START SUPPLIED RECORDS

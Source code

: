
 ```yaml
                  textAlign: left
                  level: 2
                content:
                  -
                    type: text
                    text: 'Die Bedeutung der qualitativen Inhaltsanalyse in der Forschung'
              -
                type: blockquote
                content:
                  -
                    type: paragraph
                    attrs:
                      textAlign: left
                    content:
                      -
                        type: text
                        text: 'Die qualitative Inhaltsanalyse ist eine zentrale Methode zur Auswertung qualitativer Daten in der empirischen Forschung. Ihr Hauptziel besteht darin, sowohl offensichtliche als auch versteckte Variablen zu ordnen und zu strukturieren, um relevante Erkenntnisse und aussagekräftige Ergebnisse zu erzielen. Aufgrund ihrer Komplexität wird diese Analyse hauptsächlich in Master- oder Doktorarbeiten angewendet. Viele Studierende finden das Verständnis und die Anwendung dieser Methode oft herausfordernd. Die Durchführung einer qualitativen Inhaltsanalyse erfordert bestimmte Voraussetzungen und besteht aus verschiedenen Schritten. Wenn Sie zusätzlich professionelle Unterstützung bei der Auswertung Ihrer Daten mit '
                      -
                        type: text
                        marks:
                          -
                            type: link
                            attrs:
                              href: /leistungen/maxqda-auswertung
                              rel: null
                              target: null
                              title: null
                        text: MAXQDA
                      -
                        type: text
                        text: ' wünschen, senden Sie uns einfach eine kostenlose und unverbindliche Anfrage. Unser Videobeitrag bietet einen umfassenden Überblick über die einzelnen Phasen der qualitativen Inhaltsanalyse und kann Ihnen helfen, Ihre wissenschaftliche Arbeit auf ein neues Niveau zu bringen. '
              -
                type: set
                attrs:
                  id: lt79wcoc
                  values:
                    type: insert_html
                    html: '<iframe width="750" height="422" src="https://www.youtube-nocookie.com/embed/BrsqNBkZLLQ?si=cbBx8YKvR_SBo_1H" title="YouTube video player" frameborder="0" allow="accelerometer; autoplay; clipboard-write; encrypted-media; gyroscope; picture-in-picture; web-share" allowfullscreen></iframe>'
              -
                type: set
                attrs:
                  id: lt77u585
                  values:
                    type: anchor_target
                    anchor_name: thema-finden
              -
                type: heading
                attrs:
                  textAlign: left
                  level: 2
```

END SUPPLIED RECORDS

### PROBLEM STATEMENT
For the records above, give the number of lines containing the string "type" and no other words.

### RESULT OF THE EXERCISE
12